The job is to find each line in the entries holding the string "smile" and copy that line.
- Opening Delimiter -
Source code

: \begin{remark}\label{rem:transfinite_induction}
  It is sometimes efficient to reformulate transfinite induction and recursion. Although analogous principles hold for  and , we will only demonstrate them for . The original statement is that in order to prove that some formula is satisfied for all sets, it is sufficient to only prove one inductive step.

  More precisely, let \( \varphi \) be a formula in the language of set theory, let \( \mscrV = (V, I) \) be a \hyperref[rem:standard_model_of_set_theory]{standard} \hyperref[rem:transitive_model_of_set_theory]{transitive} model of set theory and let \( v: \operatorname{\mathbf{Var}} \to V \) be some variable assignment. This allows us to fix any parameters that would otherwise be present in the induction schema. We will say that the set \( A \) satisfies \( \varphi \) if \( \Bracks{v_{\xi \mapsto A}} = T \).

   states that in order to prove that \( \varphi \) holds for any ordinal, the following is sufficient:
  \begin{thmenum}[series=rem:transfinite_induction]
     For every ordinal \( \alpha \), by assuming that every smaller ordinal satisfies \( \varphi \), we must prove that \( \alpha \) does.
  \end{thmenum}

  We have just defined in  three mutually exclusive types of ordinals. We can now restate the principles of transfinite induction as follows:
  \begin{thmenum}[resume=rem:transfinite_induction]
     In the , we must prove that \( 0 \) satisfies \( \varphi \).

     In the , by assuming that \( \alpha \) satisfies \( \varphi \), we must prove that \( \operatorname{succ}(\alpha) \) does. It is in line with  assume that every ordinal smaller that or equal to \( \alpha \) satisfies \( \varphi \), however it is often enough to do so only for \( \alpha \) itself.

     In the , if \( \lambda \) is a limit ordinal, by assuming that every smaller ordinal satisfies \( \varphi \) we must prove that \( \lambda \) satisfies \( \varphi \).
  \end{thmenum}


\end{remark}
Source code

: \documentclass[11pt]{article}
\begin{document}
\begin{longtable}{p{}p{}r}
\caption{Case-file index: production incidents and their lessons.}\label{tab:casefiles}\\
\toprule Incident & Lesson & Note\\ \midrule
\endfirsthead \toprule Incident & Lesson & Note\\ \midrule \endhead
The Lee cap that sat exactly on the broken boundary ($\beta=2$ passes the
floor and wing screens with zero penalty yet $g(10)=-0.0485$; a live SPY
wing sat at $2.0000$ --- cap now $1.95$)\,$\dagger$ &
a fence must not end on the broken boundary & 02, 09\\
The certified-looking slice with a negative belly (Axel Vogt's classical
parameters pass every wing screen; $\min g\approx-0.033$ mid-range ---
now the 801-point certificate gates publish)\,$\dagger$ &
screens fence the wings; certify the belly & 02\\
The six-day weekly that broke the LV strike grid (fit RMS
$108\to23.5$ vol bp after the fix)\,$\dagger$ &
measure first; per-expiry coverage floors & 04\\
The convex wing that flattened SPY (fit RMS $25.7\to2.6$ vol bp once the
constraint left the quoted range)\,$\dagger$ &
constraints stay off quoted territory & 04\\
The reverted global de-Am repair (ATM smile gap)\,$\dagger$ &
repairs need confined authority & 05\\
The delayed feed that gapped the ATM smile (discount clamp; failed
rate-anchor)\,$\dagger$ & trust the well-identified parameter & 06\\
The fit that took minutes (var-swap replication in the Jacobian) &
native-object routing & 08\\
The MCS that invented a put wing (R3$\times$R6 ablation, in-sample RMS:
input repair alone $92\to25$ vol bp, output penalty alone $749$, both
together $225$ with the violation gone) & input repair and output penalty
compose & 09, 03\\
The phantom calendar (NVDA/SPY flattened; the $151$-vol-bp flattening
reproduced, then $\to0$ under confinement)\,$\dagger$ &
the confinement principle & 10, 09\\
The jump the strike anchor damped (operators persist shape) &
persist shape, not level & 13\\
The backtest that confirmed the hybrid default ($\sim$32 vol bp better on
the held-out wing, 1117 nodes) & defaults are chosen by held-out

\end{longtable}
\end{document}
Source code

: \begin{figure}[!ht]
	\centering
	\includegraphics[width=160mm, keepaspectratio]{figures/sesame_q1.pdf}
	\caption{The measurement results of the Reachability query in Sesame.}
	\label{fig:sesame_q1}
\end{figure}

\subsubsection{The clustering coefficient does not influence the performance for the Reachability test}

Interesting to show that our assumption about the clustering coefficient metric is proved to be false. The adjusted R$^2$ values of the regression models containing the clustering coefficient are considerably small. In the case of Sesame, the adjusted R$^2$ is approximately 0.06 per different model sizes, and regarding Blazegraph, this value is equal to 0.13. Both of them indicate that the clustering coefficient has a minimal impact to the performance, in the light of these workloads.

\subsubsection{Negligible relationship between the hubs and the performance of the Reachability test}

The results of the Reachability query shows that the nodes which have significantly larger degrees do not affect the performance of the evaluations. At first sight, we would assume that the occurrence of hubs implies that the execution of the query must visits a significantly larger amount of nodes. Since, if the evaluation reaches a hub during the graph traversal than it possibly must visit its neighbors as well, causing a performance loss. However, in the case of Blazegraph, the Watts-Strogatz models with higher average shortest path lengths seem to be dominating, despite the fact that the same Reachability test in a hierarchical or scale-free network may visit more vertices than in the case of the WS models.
- Closing Delimiter -
### Solution for this exercise:
The reverted global de-Am repair (ATM smile gap)\,$\dagger$ &
The delayed feed that gapped the ATM smile (discount clamp; failed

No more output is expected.